* PROMPT
Lines containing the word "configuration" are the ones to copy from the records below.

[Source texts of formatted documents]

⁂

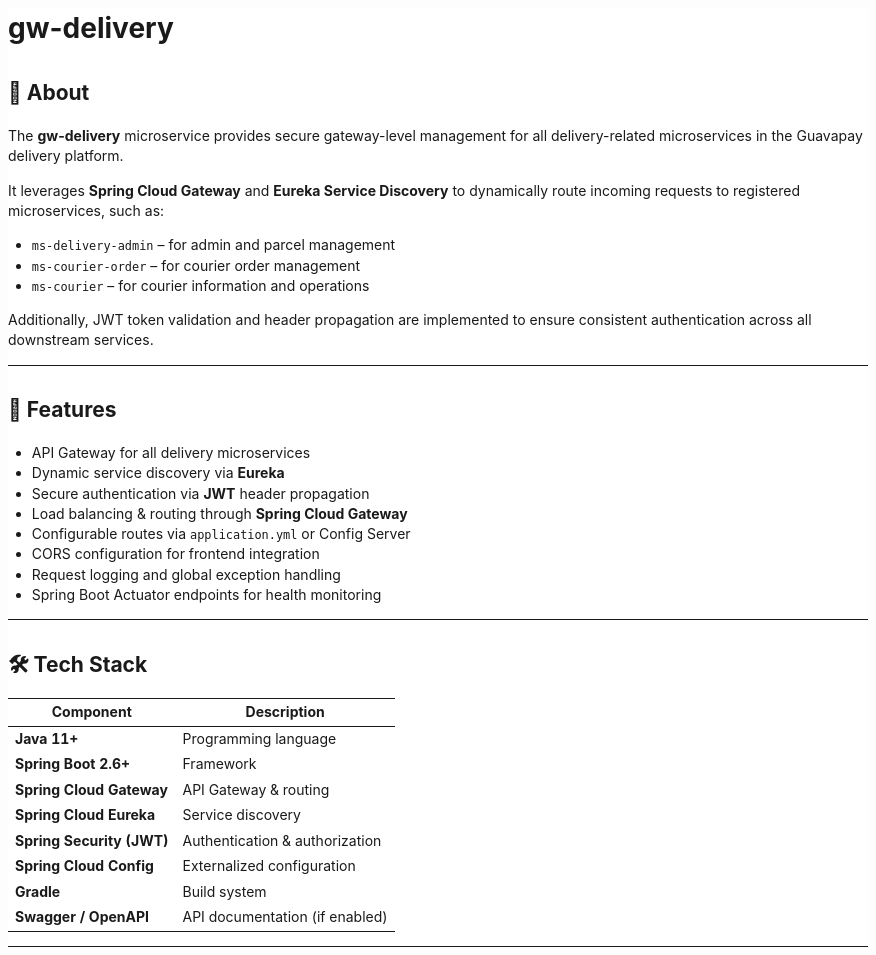 # gw-delivery

## 🧭 About

The **gw-delivery** microservice provides secure gateway-level management for all delivery-related microservices in the Guavapay delivery platform.

It leverages **Spring Cloud Gateway** and **Eureka Service Discovery** to dynamically route incoming requests to registered microservices, such as:

* `ms-delivery-admin` – for admin and parcel management
* `ms-courier-order` – for courier order management
* `ms-courier` – for courier information and operations

Additionally, JWT token validation and header propagation are implemented to ensure consistent authentication across all downstream services.

---

## 🚀 Features

* API Gateway for all delivery microservices
* Dynamic service discovery via **Eureka**
* Secure authentication via **JWT** header propagation
* Load balancing & routing through **Spring Cloud Gateway**
* Configurable routes via `application.yml` or Config Server
* CORS configuration for frontend integration
* Request logging and global exception handling
* Spring Boot Actuator endpoints for health monitoring

---

## 🛠 Tech Stack

| Component                 | Description                    |
| ------------------------- | ------------------------------ |
| **Java 11+**              | Programming language           |
| **Spring Boot 2.6+**      | Framework                      |
| **Spring Cloud Gateway**  | API Gateway & routing          |
| **Spring Cloud Eureka**   | Service discovery              |
| **Spring Security (JWT)** | Authentication & authorization |
| **Spring Cloud Config**   | Externalized configuration     |
| **Gradle**                | Build system                   |
| **Swagger / OpenAPI**     | API documentation (if enabled) |

---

⁂

* ANSWER TO THE PROBLEM
* CORS configuration for frontend integration
| **Spring Cloud Config**   | Externalized configuration     |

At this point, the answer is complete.